Alphabetical list of all available modules

Readers

Reader modules read files or streams as documents and sections.

Modue class	Formats	Source parameters	Comments
AlvisAEReader	AlvisAE Database	`url`, `schema`, `username`, `password`, `campaignId`…	Also creates annotations and tuples
BioNLPSTReader	BioNLP-ST challenge	`textDir`, `a1Dir`, `a2Dir`	Also creates annotations and tuples
GeniaJSONReader	GENIA JSON	`source`	Also creates annotations
I2B2Reader	I2B2 challenge	`textDir`, `conceptsDir`, `assertionsDir`, `relationsDir`	Also creates annotations
LLLReader	LLL challenge	`source`	Also creates annotations
OBOReader	OBO	`oboFiles`	Each term as a document, name and synonyms as sections
PESVReader	PESV export	`docStream`, `entitiesStream`	Also creates annotations
PubAnnotationReader	PubAnnotation JSON format	`source`	Also creates annotations and tuples
PubTatorReader	PubTator	`sourcePath`	Also creates annotations
SQLImport	SGBDR	`url`, `schema`, `username`, `password`, `query`
TabularReader	Tab-separated text	`source`
TagTogReader	TagTog anndoc	`zipFile`
TextFileReader	Text	`sourcePath`
TikaReader	DOC, DOCX, PDF	`source`	Uses Apache Tika
TokenizedReader	one line per token	`source`
TreeTaggerReader	tree-tagger	`sourcePath`	Also creates words, POS-tags and lemmas
WebOfKnowledgeReader	Web of Knowledge	`source`
XMLReader	XML, HTML	`sourcePath`	Requires an XSLT stylesheet

Stylesheets for XMLReader

The AlvisNLP distribution contains pre-defined stylesheets.

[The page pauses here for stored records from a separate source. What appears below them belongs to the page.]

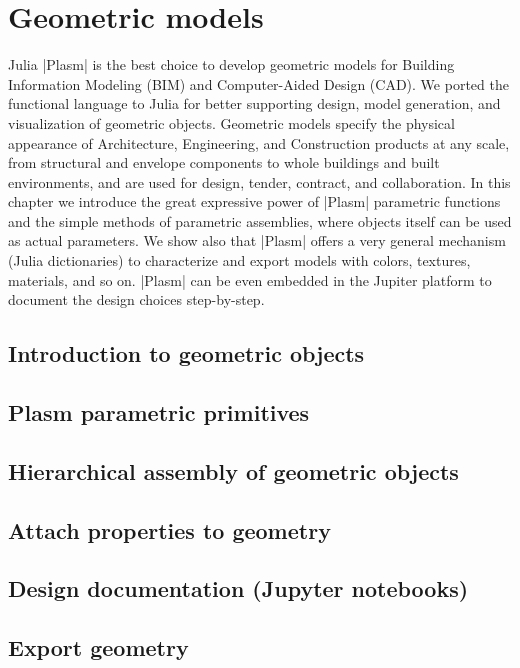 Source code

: 
\chapter{Geometric models}
\label{chapt:4}

Julia |Plasm| is the best choice to develop geometric models for Building Information Modeling (BIM) and Computer-Aided Design (CAD). We ported the  functional language to Julia for better supporting design, model generation, and visualization of geometric objects. Geometric models specify the physical appearance of Architecture, Engineering, and Construction products at any scale, from structural and envelope components to whole buildings and built environments, and are used for design, tender, contract, and collaboration. 
In this chapter we introduce the great expressive power of |Plasm| parametric functions and the simple methods of parametric assemblies, where objects itself can be used as actual parameters. We show also that |Plasm| offers a very general mechanism (Julia dictionaries) to characterize and export models with colors, textures, materials, and so on. |Plasm| can be even embedded in the Jupiter platform to document the design choices step-by-step.

\section{Introduction to geometric objects}\label{sect:4-1}


\section{Plasm parametric primitives}\label{sect:4-2}


\section{Hierarchical assembly of geometric objects}\label{sect:4-3}


\section{Attach properties to geometry}\label{sect:4-4}


\section{Design documentation (Jupyter notebooks)}\label{sect:4-5}


\section{Export geometry}\label{sect:4-6}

Stylesheet location	Schema
`res://XMLReader/endnote2alvisnlp.xslt`	EndNote
`res://XMLReader/gene-train2alvisnlp.xslt`	gene-train
`res://XMLReader/html2alvisnlp.xslt`	HTML
`res://XMLReader/pmc2alvisnlp.xslt`	PubMed Central OA
`res://XMLReader/prodINRA2alvisnlp.xslt`	ProdINRA
`res://XMLReader/pubmed2alvisnlp.xslt`	PubMed

Multi-purpose reader

The AlvisNLP distribution ships with a plan that can read documents in various formats:

<read href="res://reader.plan">
  <select>...</select>
  <source>...</source>
</read>

The source parameter is the location of the document(s), its type and conversion is like SourceStream.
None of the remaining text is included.